§ **Exercise objective**:
Below are entries; copy exactly the lines from the one with "3. How does" through the one with "### How do Windowing", both included, and leave out the rest.

§ **Records from a data collection**:
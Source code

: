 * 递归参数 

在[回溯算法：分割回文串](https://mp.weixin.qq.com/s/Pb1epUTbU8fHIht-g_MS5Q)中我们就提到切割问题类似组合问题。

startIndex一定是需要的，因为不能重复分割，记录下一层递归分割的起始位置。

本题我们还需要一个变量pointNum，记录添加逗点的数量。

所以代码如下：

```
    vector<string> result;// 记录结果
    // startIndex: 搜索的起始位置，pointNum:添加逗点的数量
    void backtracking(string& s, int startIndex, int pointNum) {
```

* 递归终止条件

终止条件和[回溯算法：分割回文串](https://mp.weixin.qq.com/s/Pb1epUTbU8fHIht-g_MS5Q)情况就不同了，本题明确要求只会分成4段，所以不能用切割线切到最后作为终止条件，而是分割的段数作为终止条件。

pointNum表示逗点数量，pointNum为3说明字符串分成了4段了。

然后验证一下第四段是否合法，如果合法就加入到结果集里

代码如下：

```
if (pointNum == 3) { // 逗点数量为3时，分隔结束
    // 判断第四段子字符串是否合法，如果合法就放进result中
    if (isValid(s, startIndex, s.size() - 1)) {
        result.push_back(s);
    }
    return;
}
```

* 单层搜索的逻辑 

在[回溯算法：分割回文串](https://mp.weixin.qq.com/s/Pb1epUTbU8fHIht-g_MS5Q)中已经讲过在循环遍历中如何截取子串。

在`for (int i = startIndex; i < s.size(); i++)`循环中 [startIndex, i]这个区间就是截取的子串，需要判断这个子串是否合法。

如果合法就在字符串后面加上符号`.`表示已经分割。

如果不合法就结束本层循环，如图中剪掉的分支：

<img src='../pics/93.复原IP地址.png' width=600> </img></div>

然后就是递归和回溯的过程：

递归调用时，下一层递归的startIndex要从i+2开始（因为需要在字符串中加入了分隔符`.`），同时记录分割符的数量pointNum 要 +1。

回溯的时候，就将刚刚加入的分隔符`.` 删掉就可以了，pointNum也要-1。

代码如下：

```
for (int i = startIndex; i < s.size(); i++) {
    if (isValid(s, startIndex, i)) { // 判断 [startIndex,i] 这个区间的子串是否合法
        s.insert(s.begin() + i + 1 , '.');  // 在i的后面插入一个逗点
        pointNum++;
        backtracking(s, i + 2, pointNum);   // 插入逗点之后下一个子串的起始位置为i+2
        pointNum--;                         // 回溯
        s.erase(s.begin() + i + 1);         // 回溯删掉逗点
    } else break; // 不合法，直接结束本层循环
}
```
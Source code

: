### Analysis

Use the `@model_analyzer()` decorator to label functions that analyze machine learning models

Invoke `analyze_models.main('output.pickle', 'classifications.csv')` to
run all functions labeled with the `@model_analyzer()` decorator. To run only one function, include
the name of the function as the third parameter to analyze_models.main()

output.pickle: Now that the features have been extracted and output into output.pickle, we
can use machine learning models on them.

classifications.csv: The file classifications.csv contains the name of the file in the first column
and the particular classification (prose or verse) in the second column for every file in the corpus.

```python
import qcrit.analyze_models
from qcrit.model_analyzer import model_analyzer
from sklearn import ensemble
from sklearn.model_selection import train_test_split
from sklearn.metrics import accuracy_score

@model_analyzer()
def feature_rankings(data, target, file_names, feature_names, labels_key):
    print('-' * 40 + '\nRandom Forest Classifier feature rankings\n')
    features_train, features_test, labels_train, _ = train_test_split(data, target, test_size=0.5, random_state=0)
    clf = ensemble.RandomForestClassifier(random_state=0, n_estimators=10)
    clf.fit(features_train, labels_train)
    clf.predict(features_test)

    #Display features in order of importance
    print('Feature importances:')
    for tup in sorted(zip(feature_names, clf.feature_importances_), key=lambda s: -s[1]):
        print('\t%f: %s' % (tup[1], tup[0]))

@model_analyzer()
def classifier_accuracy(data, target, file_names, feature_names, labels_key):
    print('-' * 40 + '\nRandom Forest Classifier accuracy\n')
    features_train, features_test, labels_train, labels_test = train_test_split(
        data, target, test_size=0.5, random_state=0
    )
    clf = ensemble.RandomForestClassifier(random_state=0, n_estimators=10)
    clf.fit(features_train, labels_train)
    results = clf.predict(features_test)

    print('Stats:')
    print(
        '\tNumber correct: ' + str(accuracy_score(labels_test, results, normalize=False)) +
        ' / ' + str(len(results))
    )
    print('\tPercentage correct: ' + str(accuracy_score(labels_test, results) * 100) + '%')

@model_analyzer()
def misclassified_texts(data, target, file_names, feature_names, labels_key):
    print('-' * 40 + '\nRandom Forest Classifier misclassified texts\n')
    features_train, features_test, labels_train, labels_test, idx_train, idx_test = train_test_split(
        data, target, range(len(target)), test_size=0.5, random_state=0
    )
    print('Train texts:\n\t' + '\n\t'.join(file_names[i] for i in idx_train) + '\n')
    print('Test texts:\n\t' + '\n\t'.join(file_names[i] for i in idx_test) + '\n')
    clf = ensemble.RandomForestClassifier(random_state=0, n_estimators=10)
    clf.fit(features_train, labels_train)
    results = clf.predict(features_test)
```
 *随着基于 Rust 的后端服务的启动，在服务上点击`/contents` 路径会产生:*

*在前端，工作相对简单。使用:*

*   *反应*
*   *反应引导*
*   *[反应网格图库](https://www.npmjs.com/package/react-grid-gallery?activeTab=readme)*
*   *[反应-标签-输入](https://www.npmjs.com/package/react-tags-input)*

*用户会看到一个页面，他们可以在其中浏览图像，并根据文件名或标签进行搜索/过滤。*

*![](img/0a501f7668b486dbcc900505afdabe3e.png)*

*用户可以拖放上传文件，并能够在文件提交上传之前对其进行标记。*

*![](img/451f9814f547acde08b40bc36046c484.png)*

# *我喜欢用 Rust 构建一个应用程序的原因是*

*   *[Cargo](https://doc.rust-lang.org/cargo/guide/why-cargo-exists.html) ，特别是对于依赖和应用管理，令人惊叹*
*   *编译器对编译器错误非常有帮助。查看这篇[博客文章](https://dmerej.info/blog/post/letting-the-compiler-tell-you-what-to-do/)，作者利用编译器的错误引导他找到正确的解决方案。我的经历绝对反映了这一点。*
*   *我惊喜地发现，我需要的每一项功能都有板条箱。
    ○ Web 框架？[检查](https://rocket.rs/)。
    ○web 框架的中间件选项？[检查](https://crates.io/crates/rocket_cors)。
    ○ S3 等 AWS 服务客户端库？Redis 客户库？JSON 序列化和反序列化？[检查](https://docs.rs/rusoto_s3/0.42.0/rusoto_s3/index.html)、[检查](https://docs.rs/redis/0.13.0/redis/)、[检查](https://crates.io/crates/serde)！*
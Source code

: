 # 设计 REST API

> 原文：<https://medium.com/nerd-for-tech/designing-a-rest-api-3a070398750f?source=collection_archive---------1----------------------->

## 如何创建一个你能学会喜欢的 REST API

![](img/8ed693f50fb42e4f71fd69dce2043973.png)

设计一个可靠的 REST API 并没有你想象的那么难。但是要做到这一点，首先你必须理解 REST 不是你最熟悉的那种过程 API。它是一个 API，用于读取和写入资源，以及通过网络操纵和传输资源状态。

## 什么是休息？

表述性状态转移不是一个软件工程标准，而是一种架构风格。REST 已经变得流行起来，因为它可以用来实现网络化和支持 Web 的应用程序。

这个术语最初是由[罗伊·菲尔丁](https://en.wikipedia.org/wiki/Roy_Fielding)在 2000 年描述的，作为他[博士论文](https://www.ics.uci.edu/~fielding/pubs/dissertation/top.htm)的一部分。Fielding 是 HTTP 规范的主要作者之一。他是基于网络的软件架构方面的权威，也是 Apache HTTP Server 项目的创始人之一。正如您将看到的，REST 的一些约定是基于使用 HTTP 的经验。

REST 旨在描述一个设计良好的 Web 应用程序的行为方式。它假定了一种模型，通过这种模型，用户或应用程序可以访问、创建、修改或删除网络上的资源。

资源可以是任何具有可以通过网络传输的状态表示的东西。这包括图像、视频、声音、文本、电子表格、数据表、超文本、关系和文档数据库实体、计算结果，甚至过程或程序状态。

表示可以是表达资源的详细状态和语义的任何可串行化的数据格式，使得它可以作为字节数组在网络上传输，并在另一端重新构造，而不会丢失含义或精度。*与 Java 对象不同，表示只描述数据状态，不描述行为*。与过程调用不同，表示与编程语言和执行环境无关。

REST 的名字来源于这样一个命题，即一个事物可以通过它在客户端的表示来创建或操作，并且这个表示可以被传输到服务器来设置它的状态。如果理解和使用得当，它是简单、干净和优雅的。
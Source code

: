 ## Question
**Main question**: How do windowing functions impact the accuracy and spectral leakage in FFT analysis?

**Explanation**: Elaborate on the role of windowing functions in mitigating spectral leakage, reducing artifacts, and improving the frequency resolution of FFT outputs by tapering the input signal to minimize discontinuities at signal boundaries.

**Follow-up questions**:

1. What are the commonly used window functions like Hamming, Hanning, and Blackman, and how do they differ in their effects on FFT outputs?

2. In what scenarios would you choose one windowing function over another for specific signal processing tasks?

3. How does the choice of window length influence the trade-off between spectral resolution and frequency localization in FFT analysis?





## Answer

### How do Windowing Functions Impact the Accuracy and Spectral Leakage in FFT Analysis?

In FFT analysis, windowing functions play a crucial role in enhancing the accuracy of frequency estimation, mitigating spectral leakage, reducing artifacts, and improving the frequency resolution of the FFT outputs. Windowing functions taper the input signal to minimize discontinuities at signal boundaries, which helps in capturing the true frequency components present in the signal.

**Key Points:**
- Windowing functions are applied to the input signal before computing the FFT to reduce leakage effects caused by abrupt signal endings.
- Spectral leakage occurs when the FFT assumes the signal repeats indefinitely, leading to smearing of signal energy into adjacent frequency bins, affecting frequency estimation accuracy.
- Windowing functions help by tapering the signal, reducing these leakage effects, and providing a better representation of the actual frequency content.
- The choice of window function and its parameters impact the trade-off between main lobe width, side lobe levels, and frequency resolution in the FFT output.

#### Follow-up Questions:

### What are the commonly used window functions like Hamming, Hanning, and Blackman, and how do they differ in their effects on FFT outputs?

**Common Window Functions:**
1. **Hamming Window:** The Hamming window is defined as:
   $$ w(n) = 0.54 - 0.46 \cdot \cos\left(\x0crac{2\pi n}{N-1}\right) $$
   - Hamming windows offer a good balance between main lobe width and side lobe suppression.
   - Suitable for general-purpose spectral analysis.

§ **Exercise response**:
3. How does the choice of window length influence the trade-off between spectral resolution and frequency localization in FFT analysis?





## Answer

### How do Windowing Functions Impact the Accuracy and Spectral Leakage in FFT Analysis?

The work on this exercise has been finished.